Set down the full listing exactly, character for character.
[Extracted information]
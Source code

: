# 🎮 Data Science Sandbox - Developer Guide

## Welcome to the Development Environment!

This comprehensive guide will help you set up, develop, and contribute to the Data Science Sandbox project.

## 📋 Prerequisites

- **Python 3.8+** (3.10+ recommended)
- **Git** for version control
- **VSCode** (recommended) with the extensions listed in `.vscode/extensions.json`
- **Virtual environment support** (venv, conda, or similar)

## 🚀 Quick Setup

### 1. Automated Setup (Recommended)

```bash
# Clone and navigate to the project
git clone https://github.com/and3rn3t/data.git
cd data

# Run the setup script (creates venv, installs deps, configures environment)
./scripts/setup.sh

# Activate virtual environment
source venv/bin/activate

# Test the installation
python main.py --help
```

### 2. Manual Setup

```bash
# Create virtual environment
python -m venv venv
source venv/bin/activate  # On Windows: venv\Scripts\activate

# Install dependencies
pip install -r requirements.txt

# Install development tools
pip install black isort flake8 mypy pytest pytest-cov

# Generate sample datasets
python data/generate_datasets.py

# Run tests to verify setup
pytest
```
[/Extracted information]
- Response to this task:
Source code

:# 🎮 Data Science Sandbox - Developer Guide

## Welcome to the Development Environment!

This comprehensive guide will help you set up, develop, and contribute to the Data Science Sandbox project.

## 📋 Prerequisites

- **Python 3.8+** (3.10+ recommended)
- **Git** for version control
- **VSCode** (recommended) with the extensions listed in `.vscode/extensions.json`
- **Virtual environment support** (venv, conda, or similar)

## 🚀 Quick Setup

### 1. Automated Setup (Recommended)

```bash
# Clone and navigate to the project
git clone https://github.com/and3rn3t/data.git
cd data

# Run the setup script (creates venv, installs deps, configures environment)
./scripts/setup.sh

# Activate virtual environment
source venv/bin/activate

# Test the installation
python main.py --help
```

### 2. Manual Setup

```bash
# Create virtual environment
python -m venv venv
source venv/bin/activate  # On Windows: venv\Scripts\activate

# Install dependencies
pip install -r requirements.txt

# Install development tools
pip install black isort flake8 mypy pytest pytest-cov

# Generate sample datasets
python data/generate_datasets.py

# Run tests to verify setup
pytest
```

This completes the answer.